Works by Pablo Picasso, Marcel Duchamp, and others are now in the public domain.
Marcel Duchamp, The Bride Stripped Bare by Her Bachelors, Even (The Large Glass), 1923. Philadelphia Museum of Art. Photo by richard winchell, via Flickr.
Pablo Picasso purportedly said: “Good artists borrow, great artists steal.” But if you cop a T-shirt featuring one of his paintings, you may have his estate to answer to. The good news is that as of January 1st, the public domain has expanded to include works by Picasso, Marcel Duchamp, Henri Matisse, M. C. Escher, Max Ernst, Constantin Brâncuși, and others.
All this after a more than 20 year freeze on open access, which now allows folks to freely read, write, recite, or reproduce material that was first published in the U.S. in 1923. In 1998, Congress passed the Sonny Bono Copyright Term Extension Act, which added the two decades. Previously, all works published before January 1, 1978, were protected for 75 years and all author’s works published on or after that date were under copyright for the lifetime of the creator, plus 50 years, as Smithsonian Magazine explains.
The extension is largely seen as a scheme to keep Mickey Mouse from losing his market value.
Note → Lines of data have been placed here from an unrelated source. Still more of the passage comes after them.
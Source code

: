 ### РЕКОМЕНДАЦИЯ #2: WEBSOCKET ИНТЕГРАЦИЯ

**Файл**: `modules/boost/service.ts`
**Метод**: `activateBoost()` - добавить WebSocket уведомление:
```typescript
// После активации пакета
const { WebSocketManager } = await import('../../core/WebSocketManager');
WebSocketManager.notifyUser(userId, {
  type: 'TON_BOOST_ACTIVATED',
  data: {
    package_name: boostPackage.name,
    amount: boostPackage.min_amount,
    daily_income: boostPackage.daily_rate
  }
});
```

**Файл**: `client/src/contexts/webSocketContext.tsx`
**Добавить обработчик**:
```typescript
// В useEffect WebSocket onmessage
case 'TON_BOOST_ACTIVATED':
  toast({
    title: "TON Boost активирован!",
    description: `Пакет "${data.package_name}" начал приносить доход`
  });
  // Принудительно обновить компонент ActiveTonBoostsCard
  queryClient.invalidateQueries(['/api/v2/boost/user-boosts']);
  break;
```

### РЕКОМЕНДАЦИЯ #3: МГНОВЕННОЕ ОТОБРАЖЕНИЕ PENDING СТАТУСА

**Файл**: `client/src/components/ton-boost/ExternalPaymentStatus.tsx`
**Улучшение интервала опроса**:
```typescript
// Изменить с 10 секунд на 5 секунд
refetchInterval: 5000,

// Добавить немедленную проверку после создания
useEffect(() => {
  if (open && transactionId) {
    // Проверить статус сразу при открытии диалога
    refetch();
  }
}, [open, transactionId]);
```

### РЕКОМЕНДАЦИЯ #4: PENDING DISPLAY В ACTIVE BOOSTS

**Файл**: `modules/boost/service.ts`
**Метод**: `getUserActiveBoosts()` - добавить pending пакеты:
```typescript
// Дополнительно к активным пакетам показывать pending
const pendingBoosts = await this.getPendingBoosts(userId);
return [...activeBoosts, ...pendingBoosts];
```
The Disney icon would have entered public domain (or, at the very least, the version of him depicted in 1928’s Steamboat Willie) in 2004, and Disney fought hard and won to keep him out until 2024. This despite research that asserts that, “There seems little reason to fear that once works fall into the public domain, their value will be substantially reduced based on the amount or manner in which they are used.” Here’s an extensive list highlighting works now widely accessible since “public domain day.”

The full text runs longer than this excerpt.